16 cutting mechanism

17 opening

18 shell parts

19 region

20 securing device

21 motor shell

22 shaft

23 bearing device

24 impeller

25 region

26 suction area

27 member

28 Flange bearing cover

29 gap

30 a venting mechanism.

Claims

1. An apparatus having a container (1) for the intermediate storage of sewage, a device (9) having a centrifugal pump (10) arranged in the container (1), and a component (27), which component (27) is part of a flanged bearing cap (28), wherein the component is designed as a passage which serves as a pressure line, and wherein the centrifugal pump (10) feeds a medium into a line element (14) designed as a pressure pipe connection and into a passage connected to the line element,

it is characterized in that the preparation method is characterized in that,

an annular gap (29) for ventilating the centrifugal pump (10) is formed between the line element (14) and the passage, the line element (14) and the component (27) forming the gap (29) by an axial spacing from one another, a recess being introduced into the end faces of the line element and/or the component which abut against one another.

2. The device as claimed in claim 1, characterized in that the line element (14) and the component (27) form the gap (29) by a radial spacing from one another.

3. Device according to claim 2, characterized in that the axial and/or radial spacing between the line element (14) and the component (27) is less than 2 mm.

4. Device according to claim 2 or 3, characterized in that the axial and/or radial distance between the line element (14) and the component (27) is greater than 0.01 mm.

5. The device as claimed in any of claims 1 to 3, characterized in that the line element (14) and/or the component (27) have an uneven surface which defines the gap (29).

6. The device as claimed in claim 5, characterized in that the gap (29) has a cut-out.

7. The device as claimed in any of claims 1 to 3, characterized in that the line element (14) and/or the component (27) have a tubular region.

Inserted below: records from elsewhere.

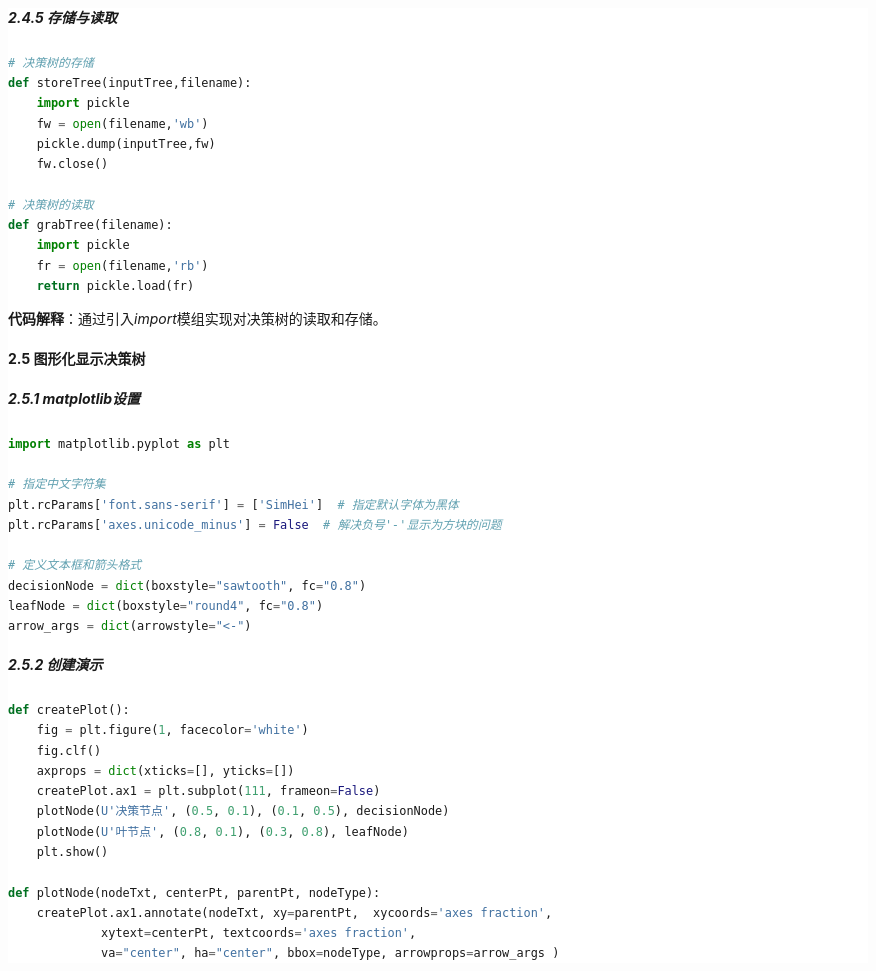 
##### 2.4.5 存储与读取

```python
# 决策树的存储
def storeTree(inputTree,filename):
    import pickle
    fw = open(filename,'wb')
    pickle.dump(inputTree,fw)
    fw.close()

# 决策树的读取
def grabTree(filename):
    import pickle
    fr = open(filename,'rb')
    return pickle.load(fr)
```

**代码解释**：通过引入$import$模组实现对决策树的读取和存储。



#### 2.5 图形化显示决策树

##### 2.5.1 matplotlib设置

```python
import matplotlib.pyplot as plt

# 指定中文字符集
plt.rcParams['font.sans-serif'] = ['SimHei']  # 指定默认字体为黑体
plt.rcParams['axes.unicode_minus'] = False  # 解决负号'-'显示为方块的问题

# 定义文本框和箭头格式
decisionNode = dict(boxstyle="sawtooth", fc="0.8")
leafNode = dict(boxstyle="round4", fc="0.8")
arrow_args = dict(arrowstyle="<-")
```



##### 2.5.2 创建演示

```python
def createPlot():
    fig = plt.figure(1, facecolor='white')
    fig.clf()
    axprops = dict(xticks=[], yticks=[])
    createPlot.ax1 = plt.subplot(111, frameon=False)   
    plotNode(U'决策节点', (0.5, 0.1), (0.1, 0.5), decisionNode)
    plotNode(U'叶节点', (0.8, 0.1), (0.3, 0.8), leafNode)
    plt.show()
    
def plotNode(nodeTxt, centerPt, parentPt, nodeType):
    createPlot.ax1.annotate(nodeTxt, xy=parentPt,  xycoords='axes fraction',
             xytext=centerPt, textcoords='axes fraction',
             va="center", ha="center", bbox=nodeType, arrowprops=arrow_args )
```
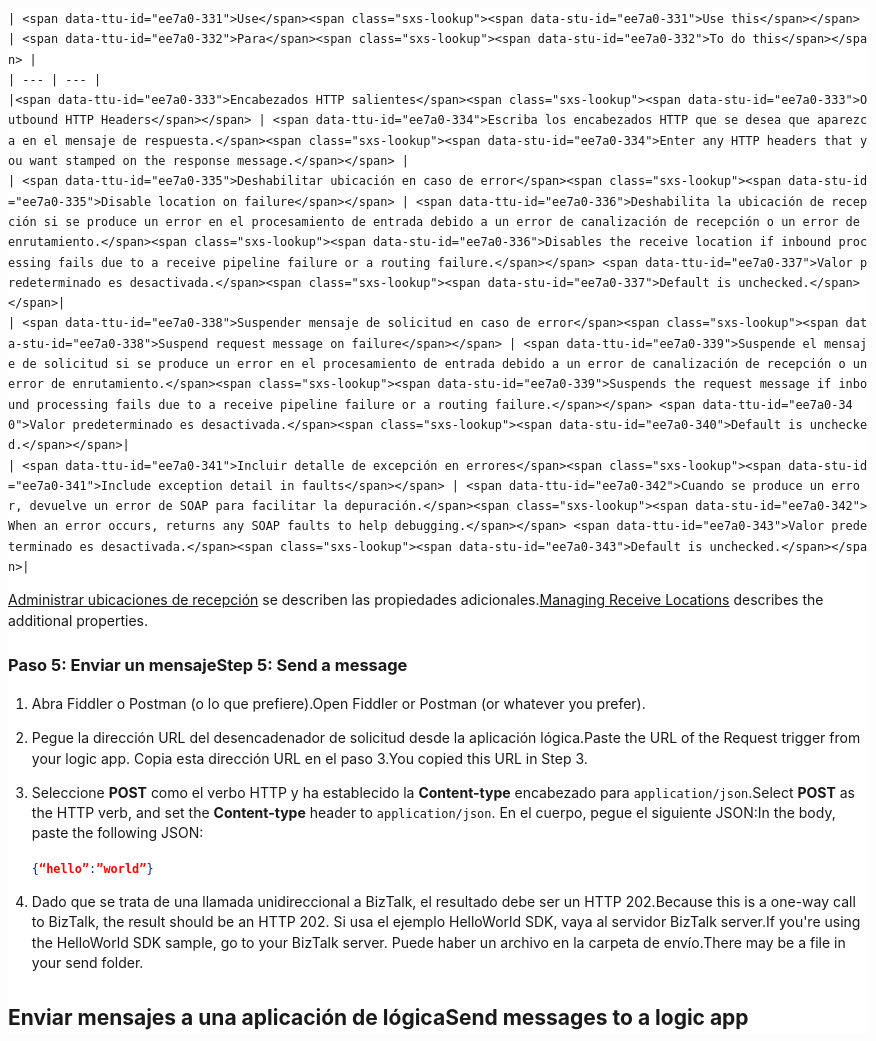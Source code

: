    | <span data-ttu-id="ee7a0-331">Use</span><span class="sxs-lookup"><span data-stu-id="ee7a0-331">Use this</span></span> | <span data-ttu-id="ee7a0-332">Para</span><span class="sxs-lookup"><span data-stu-id="ee7a0-332">To do this</span></span> |
    | --- | --- |
    |<span data-ttu-id="ee7a0-333">Encabezados HTTP salientes</span><span class="sxs-lookup"><span data-stu-id="ee7a0-333">Outbound HTTP Headers</span></span> | <span data-ttu-id="ee7a0-334">Escriba los encabezados HTTP que se desea que aparezca en el mensaje de respuesta.</span><span class="sxs-lookup"><span data-stu-id="ee7a0-334">Enter any HTTP headers that you want stamped on the response message.</span></span> | 
    | <span data-ttu-id="ee7a0-335">Deshabilitar ubicación en caso de error</span><span class="sxs-lookup"><span data-stu-id="ee7a0-335">Disable location on failure</span></span> | <span data-ttu-id="ee7a0-336">Deshabilita la ubicación de recepción si se produce un error en el procesamiento de entrada debido a un error de canalización de recepción o un error de enrutamiento.</span><span class="sxs-lookup"><span data-stu-id="ee7a0-336">Disables the receive location if inbound processing fails due to a receive pipeline failure or a routing failure.</span></span> <span data-ttu-id="ee7a0-337">Valor predeterminado es desactivada.</span><span class="sxs-lookup"><span data-stu-id="ee7a0-337">Default is unchecked.</span></span>|
    | <span data-ttu-id="ee7a0-338">Suspender mensaje de solicitud en caso de error</span><span class="sxs-lookup"><span data-stu-id="ee7a0-338">Suspend request message on failure</span></span> | <span data-ttu-id="ee7a0-339">Suspende el mensaje de solicitud si se produce un error en el procesamiento de entrada debido a un error de canalización de recepción o un error de enrutamiento.</span><span class="sxs-lookup"><span data-stu-id="ee7a0-339">Suspends the request message if inbound processing fails due to a receive pipeline failure or a routing failure.</span></span> <span data-ttu-id="ee7a0-340">Valor predeterminado es desactivada.</span><span class="sxs-lookup"><span data-stu-id="ee7a0-340">Default is unchecked.</span></span>|
    | <span data-ttu-id="ee7a0-341">Incluir detalle de excepción en errores</span><span class="sxs-lookup"><span data-stu-id="ee7a0-341">Include exception detail in faults</span></span> | <span data-ttu-id="ee7a0-342">Cuando se produce un error, devuelve un error de SOAP para facilitar la depuración.</span><span class="sxs-lookup"><span data-stu-id="ee7a0-342">When an error occurs, returns any SOAP faults to help debugging.</span></span> <span data-ttu-id="ee7a0-343">Valor predeterminado es desactivada.</span><span class="sxs-lookup"><span data-stu-id="ee7a0-343">Default is unchecked.</span></span>|

<span data-ttu-id="ee7a0-344">[Administrar ubicaciones de recepción](../core/managing-receive-locations.md) se describen las propiedades adicionales.</span><span class="sxs-lookup"><span data-stu-id="ee7a0-344">[Managing Receive Locations](../core/managing-receive-locations.md) describes the additional properties.</span></span> 

### <a name="step-5-send-a-message"></a><span data-ttu-id="ee7a0-345">Paso 5: Enviar un mensaje</span><span class="sxs-lookup"><span data-stu-id="ee7a0-345">Step 5: Send a message</span></span>

1. <span data-ttu-id="ee7a0-346">Abra Fiddler o Postman (o lo que prefiere).</span><span class="sxs-lookup"><span data-stu-id="ee7a0-346">Open Fiddler or Postman (or whatever you prefer).</span></span>
2. <span data-ttu-id="ee7a0-347">Pegue la dirección URL del desencadenador de solicitud desde la aplicación lógica.</span><span class="sxs-lookup"><span data-stu-id="ee7a0-347">Paste the URL of the Request trigger from your logic app.</span></span> <span data-ttu-id="ee7a0-348">Copia esta dirección URL en el paso 3.</span><span class="sxs-lookup"><span data-stu-id="ee7a0-348">You copied this URL in Step 3.</span></span> 
3. <span data-ttu-id="ee7a0-349">Seleccione **POST** como el verbo HTTP y ha establecido la **Content-type** encabezado para `application/json`.</span><span class="sxs-lookup"><span data-stu-id="ee7a0-349">Select **POST** as the HTTP verb, and set the **Content-type** header to `application/json`.</span></span> <span data-ttu-id="ee7a0-350">En el cuerpo, pegue el siguiente JSON:</span><span class="sxs-lookup"><span data-stu-id="ee7a0-350">In the body, paste the following JSON:</span></span>  

    ```json
    {“hello”:”world”}
    ```

4. <span data-ttu-id="ee7a0-351">Dado que se trata de una llamada unidireccional a BizTalk, el resultado debe ser un HTTP 202.</span><span class="sxs-lookup"><span data-stu-id="ee7a0-351">Because this is a one-way call to BizTalk, the result should be an HTTP 202.</span></span> <span data-ttu-id="ee7a0-352">Si usa el ejemplo HelloWorld SDK, vaya al servidor BizTalk server.</span><span class="sxs-lookup"><span data-stu-id="ee7a0-352">If you're using the HelloWorld SDK sample, go to your BizTalk server.</span></span> <span data-ttu-id="ee7a0-353">Puede haber un archivo en la carpeta de envío.</span><span class="sxs-lookup"><span data-stu-id="ee7a0-353">There may be a file in your send folder.</span></span> 


## <a name="send-messages-to-a-logic-app"></a><span data-ttu-id="ee7a0-354">Enviar mensajes a una aplicación de lógica</span><span class="sxs-lookup"><span data-stu-id="ee7a0-354">Send messages to a logic app</span></span>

8. The device as claimed in any of claims 1 to 3, characterized in that the gap (29) is oriented in such a way that the leakage flow from the gap (29) flows to an element arranged in the container (1).

9. Device according to one of claims 1 to 3, characterized in that the gap (29) is oriented in such a way that the leakage flow from the gap (29) flows to an element of the level measuring device.

10. Device according to any one of claims 1 to 3, characterized in that the slits act in a radial direction.

11. The device as claimed in any of claims 1 to 3, characterized in that the motor (13) is arranged at least partially outside the container (1).

12. The apparatus as claimed in any of claims 1 to 3, characterized in that the motor (13) is connected to the impeller (24) of the centrifugal pump (10) via a vertical shaft (22).

13. The device as claimed in any of claims 1 to 3, characterized in that the container (1) has a receptacle (8) for the device (9).

14. Device according to claim 3, characterized in that the axial and/or radial spacing between the line element (14) and the component (27) is less than 1 mm.

15. Device according to claim 3, characterized in that the axial and/or radial spacing between the line element (14) and the component (27) is less than 0.5 mm.

16. The device as claimed in claim 4, characterized in that the axial and/or radial spacing between the line element (14) and the component (27) is greater than 0.05 mm.

17. The device as claimed in claim 4, characterized in that the axial and/or radial spacing between the line element (14) and the component (27) is greater than 0.08 mm.

18. The device as claimed in claim 11, characterized in that the motor (13) is arranged completely outside the container (1).